The phone buzzed, and Walker snatched it up. “Yes.” He listened for less than thirty seconds. “You’re certain?”
“General Walker?” Kurchatov said after CINCNORAD had hung up.
“The direct circuit has been disconnected. Cut at the source.”
The defense minister’s eyebrows arched to the center of his forehead. It cannot be… “Why would you do this? Why would you isolate us?”
Walker’s head shook. “Not us. Marshal. You. The link was severed at your end. In Moscow.”
The thick black lines of hair over Kurchatov’s eyes shot upward, ending the expression of anger. The emotion now was plain fear. “Dear God.”
Greg Drummond stood personally by the secure fax and took the pages as soon as they came out. He made a duplicate copy and was in his office a minute later. Mike Healy was waiting for him.
“Here,” the DDI said, handing the copy to his Operations counterpart.
“Sam Garrity?” Healy said skeptically before reading the word-for-word wiretap transcripts just sent from the Bureau. Drummond had given him only what he had learned from Gordon Jones’s quick call, namely that they had a suspect in the leak, and, the big twist, that the leak’s contact was also directing two men wanted in the killing of Francisco Portero — the keeper of the tape.
Drummond ignored the question and read through the conversation, picking out important details first. “ ‘Off the director’s desk’? ‘Scribbles’? What the hell is he saying? There’s no way to get anything written off this floor. Security would have caught it in their sweep. Anything Anthony left on his desk would have gone in the burn bag.”
“Well, he got something,” the DDO said. “ ’Cause he knows about the missile. And so does his contact — whoever that is.”
“Gordy’s guys down in Miami are setting to take him real soon,” Drummond said with pleasure.
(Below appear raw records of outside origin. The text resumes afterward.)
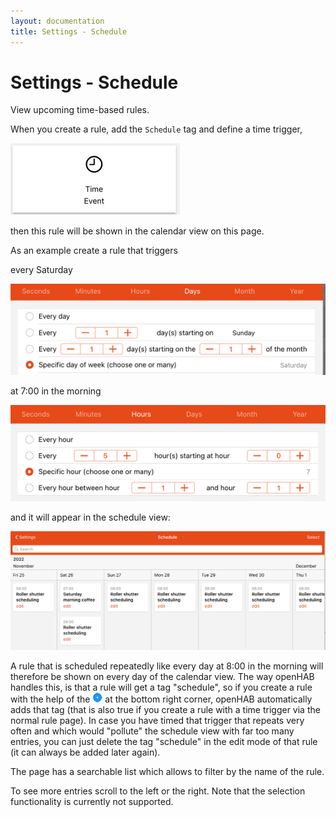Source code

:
 ```yaml
---
layout: documentation
title: Settings - Schedule
---
```


# Settings - Schedule

<!-- START MAINUI SIDEBAR DOC - DO NOT REMOVE -->
View upcoming time-based rules.

When you create a rule, add the `Schedule` tag and define a time trigger,

![timer-trigger](../images/timer-trigger.png)

then this rule will be shown in the calendar view on this page.
<!-- END MAINUI SIDEBAR DOC - DO NOT REMOVE -->

As an example create a rule that triggers

every Saturday

![cron-saturday](../images/cron-saturday.png)

at 7:00 in the morning

![cron-seven](../images/cron-seven.png)

and it will appear in the schedule view:

![saturday-morning-rule](../images/saturday-rule-schedule.png)

A rule that is scheduled repeatedly like every day at 8:00 in the morning will therefore be shown on every day of the calendar view.
The way openHAB handles this, is that a rule will get a tag "schedule", so if you create a rule with the help of the ![add schedule](../images/plus.png) at the bottom right corner, openHAB automatically adds that tag (that is also true if you create a rule with a time trigger via the normal rule page).
In case you have timed that trigger that repeats very often and which would "pollute" the schedule view with far too many entries, you can just delete the tag "schedule" in the edit mode of that rule (it can always be added later again).

The page has a searchable list which allows to filter by the name of the rule.

To see more entries scroll to the left or the right.
Note that the selection functionality is currently not supported.
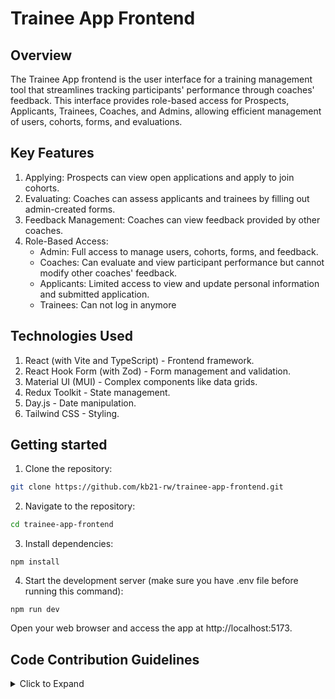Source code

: # Trainee App Frontend

## Overview

The Trainee App frontend is the user interface for a training management tool that streamlines tracking participants' performance through coaches' feedback. This interface provides role-based access for Prospects, Applicants, Trainees, Coaches, and Admins, allowing efficient management of users, cohorts, forms, and evaluations.

## Key Features

1. Applying: Prospects can view open applications and apply to join cohorts.
2. Evaluating: Coaches can assess applicants and trainees by filling out admin-created forms.
3. Feedback Management: Coaches can view feedback provided by other coaches.
4. Role-Based Access:
   - Admin: Full access to manage users, cohorts, forms, and feedback.
   - Coaches: Can evaluate and view participant performance but cannot modify other coaches' feedback.
   - Applicants: Limited access to view and update personal information and submitted application.
   - Trainees: Can not log in anymore

## Technologies Used

1. React (with Vite and TypeScript) - Frontend framework.
2. React Hook Form (with Zod) - Form management and validation.
3. Material UI (MUI) - Complex components like data grids.
4. Redux Toolkit - State management.
5. Day.js - Date manipulation.
6. Tailwind CSS - Styling.

## Getting started

1. Clone the repository:

```bash
git clone https://github.com/kb21-rw/trainee-app-frontend.git
```

2. Navigate to the repository:

```bash
cd trainee-app-frontend
```

3. Install dependencies:

```shell
npm install
```

4. Start the development server (make sure you have .env file before running this command):

```shell
npm run dev
```

Open your web browser and access the app at http://localhost:5173.

## Code Contribution Guidelines

<details>
  <summary>Click to Expand</summary>
  
  ### 1. Project Structure

- Organize components by feature or function.
- Keep a `components` directory for reusable components and a `pages` directory for route-level components.
- there's a separate `hooks` folder for custom hooks and `utils` for helper functions.

### 2. Component Structure

- **Function Components Only**: Use functional components with React Hooks. Avoid using class components.
- **Naming Conventions**:
  - Use `PascalCase` for components (`UserProfile`).
  - Use `camelCase` for functions and variables (`handleSubmit`).
- **File Naming**: Match the file name with the component name (e.g., `UserProfile.js` for the `UserProfile` component).
- **Folder Structure**: If a component has multiple files (styles, tests, etc.), create a folder for it (`UserProfile/index.js`, `UserProfile/UserProfile.test.js`).

### 3. Styling

- Stick to tailwind while styling unless there's a specific reason to not use it
- **Use classnames:** when some styles are applied conditionally, use classnames for clean and improved code readability

### 4. React Router

- **Route Naming**: Use clear and descriptive path names for routes (`/user-profile` instead of `/user`).
- **Dynamic Routes**: When using dynamic routes, ensure parameters are clearly named (`/profile/:userId`).

### 5. State Management

- **Component State**: Keep the state close to where it’s used (lifting state up only when necessary).
- **Redux API**: For global state (e.g., user authentication), use React Context. For large or complex state, use Redux library.
- **Avoid Prop Drilling**: Use Context API or custom hooks to pass data instead of deep prop drilling.

### 7. Error Handling

- **API Errors**: Display clear error messages to users for API-related issues.
- **Boundary Errors**: Use `ErrorBoundary` components to catch and handle unexpected component-level errors.
- **Error Messages**: Log detailed error information for debugging, but show simple, user-friendly messages.

### 8. Code Formatting

- **Prettier and ESLint**: Use Prettier for consistent formatting and ESLint for code linting. Avoid disabling these tools as much as possible.
- **Line Length**: Keep line length under 100 characters for readability.
- **Commenting**:
  - Write concise comments explaining the _why_ (not the _what_).
  - Use JSDoc format for documenting functions and components when necessary.

### 9. Git Workflow

- **Branch Naming**: Follow the convention of `feature/`, `fix/`, and `hotfix/` branches (`feature/user-profile`).
- **Commit Messages**: Use descriptive commit messages following the format:
  - `feat`: New feature
  - `fix`: Bug fix
  - `refactor`: Code change that does not fix a bug or add a feature
- **Pull Requests**: Ensure each PR has a summary and limit PR size for easy review.
</details>
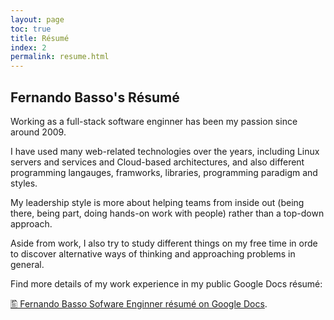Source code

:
 ```yaml
---
layout: page
toc: true
title: Résumé
index: 2
permalink: resume.html
---
```


## Fernando Basso's Résumé

Working as a full-stack software enginner has been my passion since around 2009.

I have used many web-related technologies over the years, including Linux servers and services and Cloud-based architectures, and also different programming langauges, framworks, libraries, programming paradigm and styles.

My leadership style is more about helping teams from inside out (being there, being part, doing hands-on work with people) rather than a top-down approach.

Aside from work, I also try to study different things on my free time in orde to discover alternative ways of thinking and approaching problems in general.

Find more details of my work experience in my public Google Docs résumé:

[🖺 Fernando Basso Sofware Enginner résumé on Google Docs](https://docs.google.com/document/d/1Lx02KItYb2tVohGTR-xBXaW3dDHPxF5v4XNQJNfZFFo).

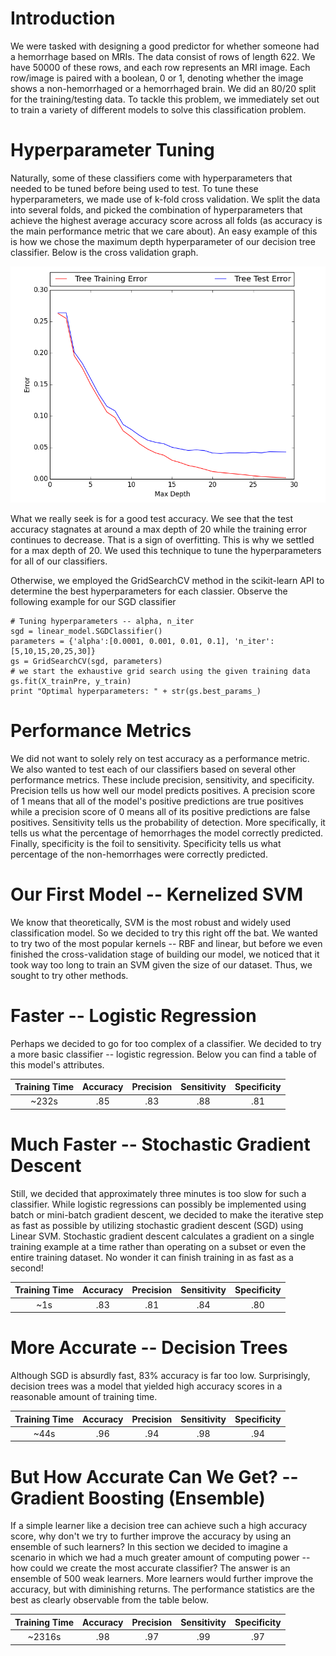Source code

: # Introduction
We were tasked with designing a good predictor for whether someone had a hemorrhage based on MRIs. The data consist of rows of length 622. We have 50000 of these rows, and each row represents an MRI image. Each row/image is paired with a boolean, 0 or 1, denoting whether the image shows a non-hemorrhaged or a hemorrhaged brain. We did an 80/20 split for the training/testing data. To tackle this problem, we immediately set out to train a variety of different models to solve this classification problem.

# Hyperparameter Tuning
Naturally, some of these classifiers come with hyperparameters that needed to be tuned before being used to test. To tune these hyperparameters, we made use of k-fold cross validation. We split the data into several folds, and picked the combination of hyperparameters that achieve the highest average accuracy score across all folds (as accuracy is the main performance metric that we care about). An easy example of this is how we chose the maximum depth hyperparameter of our decision tree classifier. Below is the cross validation graph.

![Image](/dectree.png)

What we really seek is for a good test accuracy. We see that the test accuracy stagnates at around a max depth of 20 while the training error continues to decrease. That is a sign of overfitting. This is why we settled for a max depth of 20. We used this technique to tune the hyperparameters for all of our classifiers.

Otherwise, we employed the GridSearchCV method in the scikit-learn API to determine the best hyperparameters for each classier. Observe the following example for our SGD classifier

```
# Tuning hyperparameters -- alpha, n_iter
sgd = linear_model.SGDClassifier()
parameters = {'alpha':[0.0001, 0.001, 0.01, 0.1], 'n_iter':[5,10,15,20,25,30]}
gs = GridSearchCV(sgd, parameters)
# we start the exhaustive grid search using the given training data
gs.fit(X_trainPre, y_train)
print "Optimal hyperparameters: " + str(gs.best_params_)
```

# Performance Metrics
We did not want to solely rely on test accuracy as a performance metric. We also wanted to test each of our classifiers based on several other performance metrics. These include precision, sensitivity, and specificity. Precision tells us how well our model predicts positives. A precision score of 1 means that all of the model's positive predictions are true positives while a precision score of 0 means all of its positive predictions are false positives. Sensitivity tells us the probability of detection. More specifically, it tells us what the percentage of hemorrhages the model correctly predicted. Finally, specificity is the foil to sensitivity. Specificity tells us what percentage of the non-hemorrhages were correctly predicted.

# Our First Model -- Kernelized SVM
We know that theoretically, SVM is the most robust and widely used classification model. So we decided to try this right off the bat. We wanted to try two of the most popular kernels -- RBF and linear, but before we even finished the cross-validation stage of building our model, we noticed that it took way too long to train an SVM given the size of our dataset. Thus, we sought to try other methods.

# Faster -- Logistic Regression
Perhaps we decided to go for too complex of a classifier. We decided to try a more basic classifier -- logistic regression. Below you can find a table of this model's attributes.

| Training Time | Accuracy | Precision | Sensitivity | Specificity |
|:-------------:|:--------:|:---------:|:-----------:|:-----------:|
| ~232s | .85 | .83 | .88 | .81 |

# Much Faster -- Stochastic Gradient Descent
Still, we decided that approximately three minutes is too slow for such a classifier. While logistic regressions can possibly be implemented using batch or mini-batch gradient descent, we decided to make the iterative step as fast as possible by utilizing stochastic gradient descent (SGD) using Linear SVM. Stochastic gradient descent calculates a gradient on a single training example at a time rather than operating on a subset or even the entire training dataset. No wonder it can finish training in as fast as a second!

| Training Time | Accuracy | Precision | Sensitivity | Specificity |
|:-------------:|:--------:|:---------:|:-----------:|:-----------:|
| ~1s | .83 | .81 | .84 | .80 |

# More Accurate -- Decision Trees
Although SGD is absurdly fast, 83% accuracy is far too low. Surprisingly, decision trees was a model that yielded high accuracy scores in a reasonable amount of training time.

| Training Time | Accuracy | Precision | Sensitivity | Specificity |
|:-------------:|:--------:|:---------:|:-----------:|:-----------:|
| ~44s | .96 | .94 | .98 | .94 |

# But How Accurate Can We Get? -- Gradient Boosting (Ensemble)
If a simple learner like a decision tree can achieve such a high accuracy score, why don't we try to further improve the accuracy by using an ensemble of such learners? In this section we decided to imagine a scenario in which we had a much greater amount of computing power -- how could we create the most accurate classifier? The answer is an ensemble of 500 weak learners. More learners would further improve the accuracy, but with diminishing returns. The performance statistics are the best as clearly observable from the table below.

| Training Time | Accuracy | Precision | Sensitivity | Specificity |
|:-------------:|:--------:|:---------:|:-----------:|:-----------:|
| ~2316s | .98 | .97 | .99 | .97 |

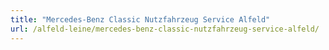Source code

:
 ```yaml
---
title: "Mercedes-Benz Classic Nutzfahrzeug Service Alfeld"
url: /alfeld-leine/mercedes-benz-classic-nutzfahrzeug-service-alfeld/
---
```

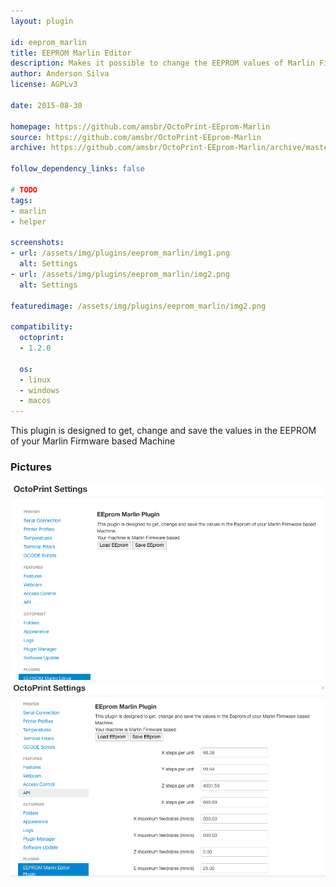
 ```yaml
---
layout: plugin

id: eeprom_marlin
title: EEPROM Marlin Editor
description: Makes it possible to change the EEPROM values of Marlin Firmware through OctoPrint
author: Anderson Silva
license: AGPLv3

date: 2015-08-30

homepage: https://github.com/amsbr/OctoPrint-EEprom-Marlin
source: https://github.com/amsbr/OctoPrint-EEprom-Marlin
archive: https://github.com/amsbr/OctoPrint-EEprom-Marlin/archive/master.zip

follow_dependency_links: false

# TODO
tags:
- marlin
- helper

screenshots:
- url: /assets/img/plugins/eeprom_marlin/img1.png
  alt: Settings
- url: /assets/img/plugins/eeprom_marlin/img2.png
  alt: Settings

featuredimage: /assets/img/plugins/eeprom_marlin/img2.png

compatibility:
  octoprint:
  - 1.2.0

  os:
  - linux
  - windows
  - macos
---
```


This plugin is designed to get, change and save the values in the EEPROM of your Marlin Firmware based Machine

### Pictures
![Settings](/assets/img/plugins/eeprom_marlin/img1.png)
![Settings](/assets/img/plugins/eeprom_marlin/img2.png)
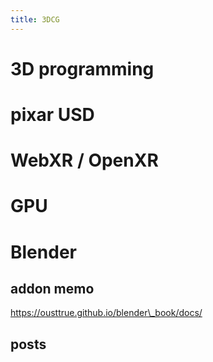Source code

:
 ```yaml
---
title: 3DCG
---
```


# 3D programming

# pixar USD

# WebXR / OpenXR

# GPU

# Blender

## addon memo

https://ousttrue.github.io/blender\_book/docs/

## posts

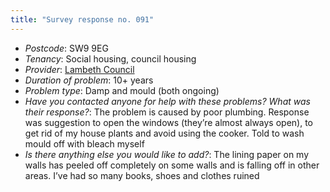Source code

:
 ```yaml
---
title: "Survey response no. 091"
---
```


- *Postcode*: SW9 9EG  
- *Tenancy*: Social housing, council housing  
- *Provider*: [Lambeth Council](providers/Lambeth) 
- *Duration of problem*: 10+ years  
- *Problem type*: Damp and mould (both ongoing)  
- *Have you contacted anyone for help with these problems? What was their response?*: The problem is caused by poor plumbing. Response was suggestion to open the windows (they’re almost always open), to get rid of my house plants and avoid using the cooker. Told to wash mould off with bleach myself 
- *Is there anything else you would like to add?*: The lining paper on my walls has peeled off completely on some walls and is falling off in other areas. I’ve had so many books, shoes and clothes ruined 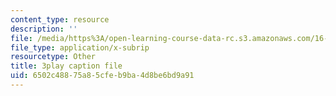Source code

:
 ```yaml
---
content_type: resource
description: ''
file: /media/https%3A/open-learning-course-data-rc.s3.amazonaws.com/16-660j-introduction-to-lean-six-sigma-methods-january-iap-2012/6502c48875a85cfeb9ba4d8be6bd9a91_8RlA0D6cjDc.vtt
file_type: application/x-subrip
resourcetype: Other
title: 3play caption file
uid: 6502c488-75a8-5cfe-b9ba-4d8be6bd9a91
---
```

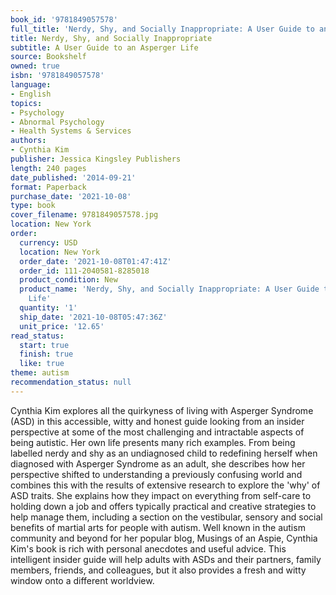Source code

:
 ```yaml
---
book_id: '9781849057578'
full_title: 'Nerdy, Shy, and Socially Inappropriate: A User Guide to an Asperger Life'
title: Nerdy, Shy, and Socially Inappropriate
subtitle: A User Guide to an Asperger Life
source: Bookshelf
owned: true
isbn: '9781849057578'
language:
- English
topics:
- Psychology
- Abnormal Psychology
- Health Systems & Services
authors:
- Cynthia Kim
publisher: Jessica Kingsley Publishers
length: 240 pages
date_published: '2014-09-21'
format: Paperback
purchase_date: '2021-10-08'
type: book
cover_filename: 9781849057578.jpg
location: New York
order:
  currency: USD
  location: New York
  order_date: '2021-10-08T01:47:41Z'
  order_id: 111-2040581-8285018
  product_condition: New
  product_name: 'Nerdy, Shy, and Socially Inappropriate: A User Guide to an Asperger
    Life'
  quantity: '1'
  ship_date: '2021-10-08T05:47:36Z'
  unit_price: '12.65'
read_status:
  start: true
  finish: true
  like: true
theme: autism
recommendation_status: null
---
```

Cynthia Kim explores all the quirkyness of living with Asperger Syndrome (ASD) in this accessible, witty and honest guide looking from an insider perspective at some of the most challenging and intractable aspects of being autistic. Her own life presents many rich examples. From being labelled nerdy and shy as an undiagnosed child to redefining herself when diagnosed with Asperger Syndrome as an adult, she describes how her perspective shifted to understanding a previously confusing world and combines this with the results of extensive research to explore the 'why' of ASD traits. She explains how they impact on everything from self-care to holding down a job and offers typically practical and creative strategies to help manage them, including a section on the vestibular, sensory and social benefits of martial arts for people with autism.
Well known in the autism community and beyond for her popular blog, Musings of an Aspie, Cynthia Kim's book is rich with personal anecdotes and useful advice. This intelligent insider guide will help adults with ASDs and their partners, family members, friends, and colleagues, but it also provides a fresh and witty window onto a different worldview.


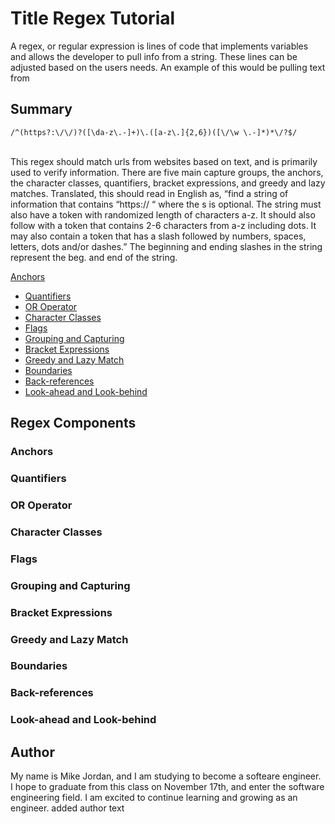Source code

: # Title Regex Tutorial

A regex, or regular expression is lines of code that implements variables and allows the developer to pull info from a string. These lines can be adjusted based on the users needs. An example of this would be pulling text from 

## Summary

````/^(https?:\/\/)?([\da-z\.-]+)\.([a-z\.]{2,6})([\/\w \.-]*)*\/?$/````
<br /> <br />

This regex should match urls from websites based on text, and is primarily used to verify information. There are five main capture groups, the anchors, the character classes, quantifiers, bracket expressions, and greedy and lazy matches. Translated, this should read in English as, “find a string of information that contains “https:// “ where the s is optional. The string must also have a token with randomized length of characters a-z. It should also follow with a token that contains 2-6 characters from a-z including dots. It may also contain a token that has a slash followed by numbers, spaces, letters, dots and/or dashes.” The beginning and ending slashes in the string represent the beg. and end of the string.


 [Anchors](#anchors)
- [Quantifiers](#quantifiers)
- [OR Operator](#or-operator)
- [Character Classes](#character-classes)
- [Flags](#flags)
- [Grouping and Capturing](#grouping-and-capturing)
- [Bracket Expressions](#bracket-expressions)
- [Greedy and Lazy Match](#greedy-and-lazy-match)
- [Boundaries](#boundaries)
- [Back-references](#back-references)
- [Look-ahead and Look-behind](#look-ahead-and-look-behind)

## Regex Components

### Anchors

### Quantifiers

### OR Operator

### Character Classes

### Flags

### Grouping and Capturing

### Bracket Expressions

### Greedy and Lazy Match

### Boundaries

### Back-references

### Look-ahead and Look-behind

## Author

My name is Mike Jordan, and I am studying to become a softeare engineer. I hope to graduate from this class on November 17th, and enter the software engineering field. I am excited to continue learning and growing as an engineer. added author text
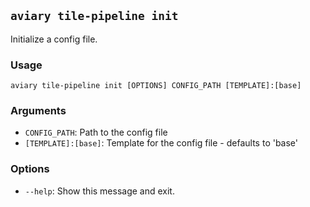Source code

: ## `aviary tile-pipeline init`

Initialize a config file.

### Usage

```
aviary tile-pipeline init [OPTIONS] CONFIG_PATH [TEMPLATE]:[base]
```

### Arguments

- `CONFIG_PATH`: Path to the config file
- `[TEMPLATE]:[base]`: Template for the config file - defaults to 'base'

### Options

- `--help`: Show this message and exit.
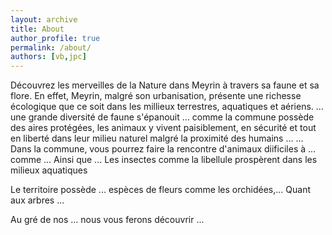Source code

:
 ```yaml
---
layout: archive
title: About
author_profile: true
permalink: /about/
authors: [vb,jpc]
---
```


Découvrez les merveilles de la Nature dans Meyrin à travers sa faune et sa flore.
En effet, Meyrin, malgré son urbanisation, présente une richesse écologique que ce soit dans les millieux terrestres, aquatiques et aériens.
...
une grande diversité de faune s'épanouit ...
comme la commune possède des aires protégées, les animaux y vivent paisiblement, en sécurité et tout en liberté dans leur milieu naturel malgré la proximité des humains ...
...
Dans la commune, vous pourrez faire la rencontre d'animaux diificiles à ... comme ...
Ainsi que ...
Les insectes comme la libellule prospèrent dans les milieux aquatiques

Le territoire possède ... espèces de fleurs comme les orchidées,...
Quant aux arbres ...


Au gré de nos ... nous vous ferons découvrir ...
Only nailing the man who’d caused his directorate to become suspect would bring greater joy.
Healy scanned farther down the transcript, his mind seizing on two passages. “Greg, look halfway down. You see that?”
“ ‘This isn’t like before,’ ”Drummond read.
“And then: ‘…that guy a while back wasn’t just making it up’.” Healy looked up. “You don’t think…”
Deputy Director, Intelligence, Greg Drummond, not a man prone to violent urges, knew exactly what he’d like done to the man filling his thoughts at the moment. “He had to know, Mike. The asshole had to.”
The DDO glanced back down. “You’re right. If this is accurate, then it’s the only way Garrity would have known.” His eyes looked right, to the wall that separated them from the DCI’s office.
“But how?” Drummond wondered aloud.
Healy thought for a moment, which was all the time he needed to make the decision. “I don’t know, but we sure as hell are going to find out. First step is to find out more on the man who brought the knowledge into the country.”
“Portero?”
“Exactly. We’re gonna check with our INS liaison in Florida and see just what he did when he came over.”
“Anthony won’t like us talking to his people,” Drummond countered, though the conviction behind his words was less than halfhearted.
“Fuck what he thinks. From where I see it, he is on assignment,” Healy said. “Deputy director is out of the country. That makes me acting director.”
The DDO had a few years service on the DDI, but Drummond didn’t mind the hierarchy one damn bit. Not for this. “Let’s do it, boss.”
“I’ll check with Florida,” Healy said. “And I assume you want to handle Garrity.”
“You assume correctly,” Drummond confirmed, nodding emphatically. “I’m going with the FBI team that’s going to pick him up. There are a few things I want to ask good old Sam.”
“Do it right, Greg. We need connections here to tie this all together.”
“We’ll get them,” the DDI said. And him, he added hopefully, referring to the man whose empty chair sat but a room away.